The Covid traffic light system for international travel will be scrapped form today in an effort to make travel easier in the UK. 

Transport Secretary Grant Shapps said: "We are accelerating towards a future where travel continues to reopen safely and remains open for good, and today's rule changes are good news for families, businesses and the travel sector.

"Our priority remains to protect public health but, with more than eight in 10 people now fully vaccinated, we are able to take these steps to lower the cost of testing and help the sector to continue in its recovery."

The government is set to reduce the number of countries on the ‘red list’ for international travel significantly, from 54 to just nine, according to the Telegraph.

The move will be announced on Thursday, following already announced changes to the international travel restrictions which come into effect on Tuesday.

Which countries will come off the 'red list'?

There are reports that the UK’s travel restrictions are set to be eased even further this week, with many countries currently on the ‘red list’ to be removed from it.

Currently, people travelling to the UK from countries like Brazil, Indonesia, Mexico and South Africa have to complete a ten-day quarantine in a hotel upon arrival, costing more than £2000.

The move is yet to be confirmed but has been widely predicted since the government failed to remove many countries from the 'red list' at the last update.

Of the 54 countries currently subject to these restrictions, it is thought that as few as nine could still face restrictions after the government’s next travel announcement.

Speaking to the Telegraph, a source said: “We are expecting sharp reductions in the red list. It could be as few as nine countries left on the list.”

Changes which come into effect from Monday will see the current traffic light system scrapped, with countries instead to be classified as either ‘red list’ or ‘rest of the world’ (ROW)

Fully vaccinated travellers arriving from ROW countries won’t need to take a test before departure on return to the UK, while unvaccinated people will still have to take a test and self-isolate for 10 days

How will the new international travel system work?

The current travel traffic light system will be replaced by a single red list of countries and territories from 4am on Monday 4 October, while countries previously on the green and amber lists will be classed as ‘rest of the world’.

Testing requirements will be reduced for eligible fully vaccinated travellers, who will no longer need to take a pre departure test when travelling to England.

From the end of October, fully vaccinated passengers, and those with an approved vaccine from a select group of non-red countries, will be able to replace their day two test with a cheaper lateral flow test, reducing the cost of tests on arrival into England.

Anyone who tests positive will need to isolate and take a confirmatory PCR test, at no additional cost, which would be genomically sequenced to help identify new variants.

Testing for unvaccinated passengers from non-red countries will continue to include pre-departure tests, day two and day eight PCR tests, although test to release will remain an option to reduce the self-isolation period.
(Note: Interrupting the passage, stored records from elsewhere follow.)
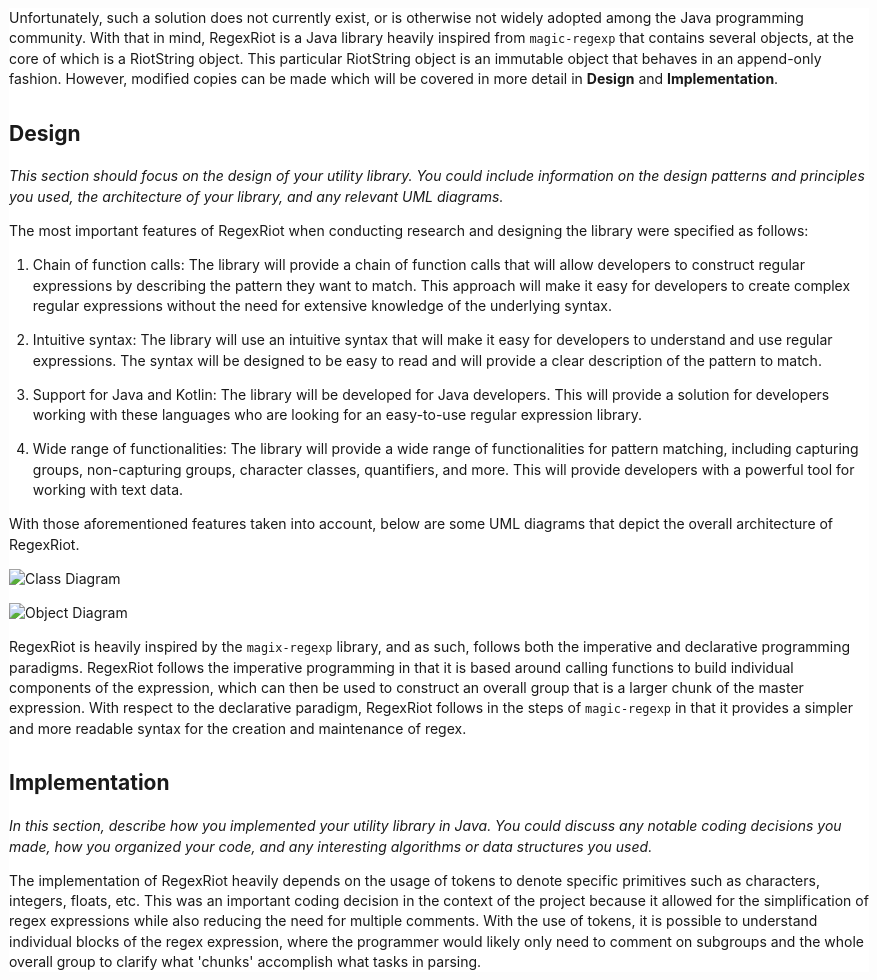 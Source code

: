 Unfortunately, such a solution does not currently exist, or is otherwise not widely adopted among the Java programming community. With that in mind, RegexRiot is a Java library heavily inspired from `magic-regexp` that contains several objects, at the core of which is a RiotString object. This particular RiotString object is an immutable object that behaves in an append-only fashion. However, modified copies can be made which will be covered in more detail in **Design** and **Implementation**.

## Design

_This section should focus on the design of your utility library. You could include information on the design patterns and principles you used, the architecture of your library, and any relevant UML diagrams._

The most important features of RegexRiot when conducting research and designing the library were specified as follows:

1. Chain of function calls: The library will provide a chain of function calls that will allow developers to construct regular expressions by describing the pattern they want to match. This approach will make it easy for developers to create complex regular expressions without the need for extensive knowledge of the underlying syntax.

2. Intuitive syntax: The library will use an intuitive syntax that will make it easy for developers to understand and use regular expressions. The syntax will be designed to be easy to read and will provide a clear description of the pattern to match.

3. Support for Java and Kotlin: The library will be developed for Java developers. This will provide a solution for developers working with these languages who are looking for an easy-to-use regular expression library.

4. Wide range of functionalities: The library will provide a wide range of functionalities for pattern matching, including capturing groups, non-capturing groups, character classes, quantifiers, and more. This will provide developers with a powerful tool for working with text data.

With those aforementioned features taken into account, below are some UML diagrams that depict the overall architecture of RegexRiot.

![Class Diagram](/images/RegexRiot_Class_Diagram.png "Class Diagram")

![Object Diagram](/images/RegexRiot_Object_Diagram.png "Object Diagram")

RegexRiot is heavily inspired by the `magix-regexp` library, and as such, follows both the imperative and declarative programming paradigms. RegexRiot follows the imperative programming in that it is based around calling functions to build individual components of the expression, which can then be used to construct an overall group that is a larger chunk of the master expression. With respect to the declarative paradigm, RegexRiot follows in the steps of `magic-regexp` in that it provides a simpler and more readable syntax for the creation and maintenance of regex.

## Implementation

_In this section, describe how you implemented your utility library in Java. You could discuss any notable coding decisions you made, how you organized your code, and any interesting algorithms or data structures you used._

The implementation of RegexRiot heavily depends on the usage of tokens to denote specific primitives such as characters, integers, floats, etc. This was an important coding decision in the context of the project because it allowed for the simplification of regex expressions while also reducing the need for multiple comments. With the use of tokens, it is possible to understand individual blocks of the regex expression, where the programmer would likely only need to comment on subgroups and the whole overall group to clarify what 'chunks' accomplish what tasks in parsing.
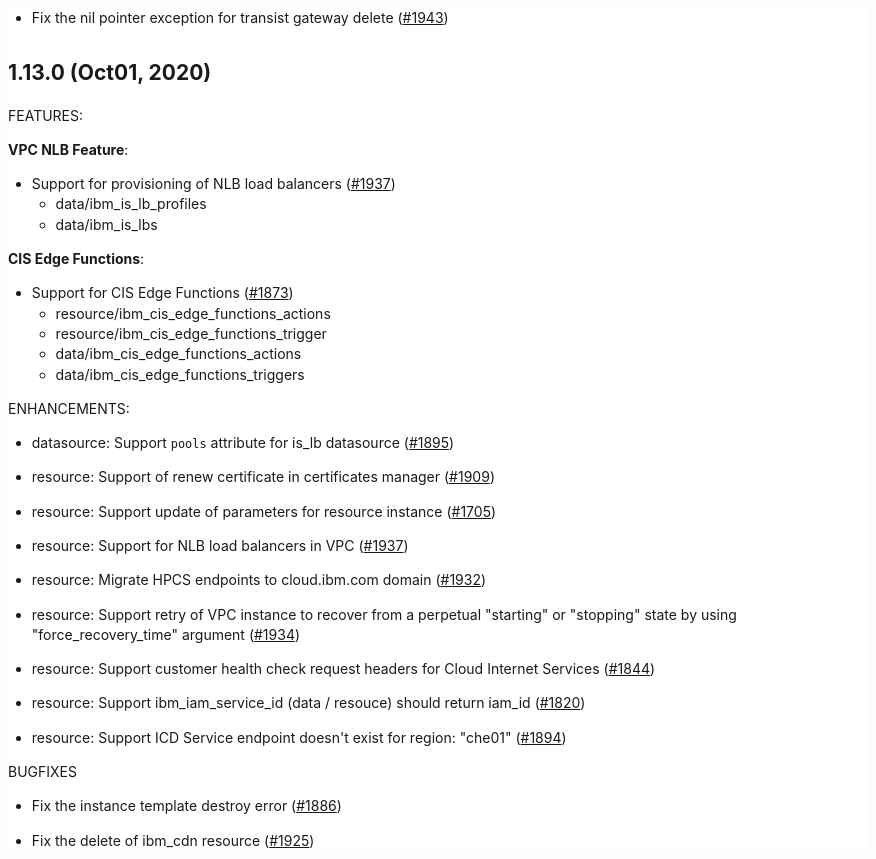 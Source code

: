 * Fix the nil pointer exception for transist gateway delete ([#1943](https://github.com/IBM-Cloud/terraform-provider-ibm/issues/1943))

## 1.13.0 (Oct01, 2020)

FEATURES:

**VPC NLB Feature**: 
* Support for provisioning of NLB load balancers ([#1937](https://github.com/IBM-Cloud/terraform-provider-ibm/issues/1937))
    * data/ibm_is_lb_profiles
    * data/ibm_is_lbs

**CIS Edge Functions**: 
* Support for CIS Edge Functions ([#1873](https://github.com/IBM-Cloud/terraform-provider-ibm/issues/1873))
    * resource/ibm_cis_edge_functions_actions
    * resource/ibm_cis_edge_functions_trigger
    * data/ibm_cis_edge_functions_actions
    * data/ibm_cis_edge_functions_triggers


ENHANCEMENTS:

* datasource: Support `pools` attribute for is_lb datasource ([#1895](https://github.com/IBM-Cloud/terraform-provider-ibm/pull/1895))

* resource: Support of renew certificate in certificates manager ([#1909](https://github.com/IBM-Cloud/terraform-provider-ibm/pull/1909))

* resource: Support update of parameters for resource instance ([#1705](https://github.com/IBM-Cloud/terraform-provider-ibm/issues/1705))

* resource: Support for NLB load balancers in VPC ([#1937](https://github.com/IBM-Cloud/terraform-provider-ibm/issues/1937))

* resource: Migrate HPCS endpoints to cloud.ibm.com domain ([#1932](https://github.com/IBM-Cloud/terraform-provider-ibm/pull/1932))

* resource: Support retry of VPC instance to recover from a perpetual "starting" or "stopping" state by using "force_recovery_time" argument ([#1934](https://github.com/IBM-Cloud/terraform-provider-ibm/pull/1934))

* resource: Support customer health check request headers for Cloud Internet Services ([#1844](https://github.com/IBM-Cloud/terraform-provider-ibm/issues/1844))

* resource: Support ibm_iam_service_id (data / resouce) should return iam_id ([#1820](https://github.com/IBM-Cloud/terraform-provider-ibm/issues/1820))

* resource: Support ICD Service endpoint doesn't exist for region: "che01" ([#1894](https://github.com/IBM-Cloud/terraform-provider-ibm/issues/1894))

BUGFIXES

* Fix the instance template destroy error ([#1886](https://github.com/IBM-Cloud/terraform-provider-ibm/issues/1886))

* Fix the delete of ibm_cdn resource ([#1925](https://github.com/IBM-Cloud/terraform-provider-ibm/issues/1925))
Those who are not double-jabbed will also be required to self-isolate even if returning from a country previously on the green list, which is not currently the case.

From 4 October, England will also welcome fully vaccinated travellers from a host of new countries – who will be treated like returning fully vaccinated UK travellers – including 17 countries and territories such as Japan and Singapore, following the success of an existing pilot with the US and Europe.

The Welsh Government is considering following the UK Government’s guidance, but Scotland has said it will not be removing the requirement for people who are fully vaccinated to take a pre-departure test before returning from non-red list destinations.

However, both administrations said they would mirror the changes to the red list destinations.

Northern Ireland is yet to announce whether it will be making any changes to travel rules.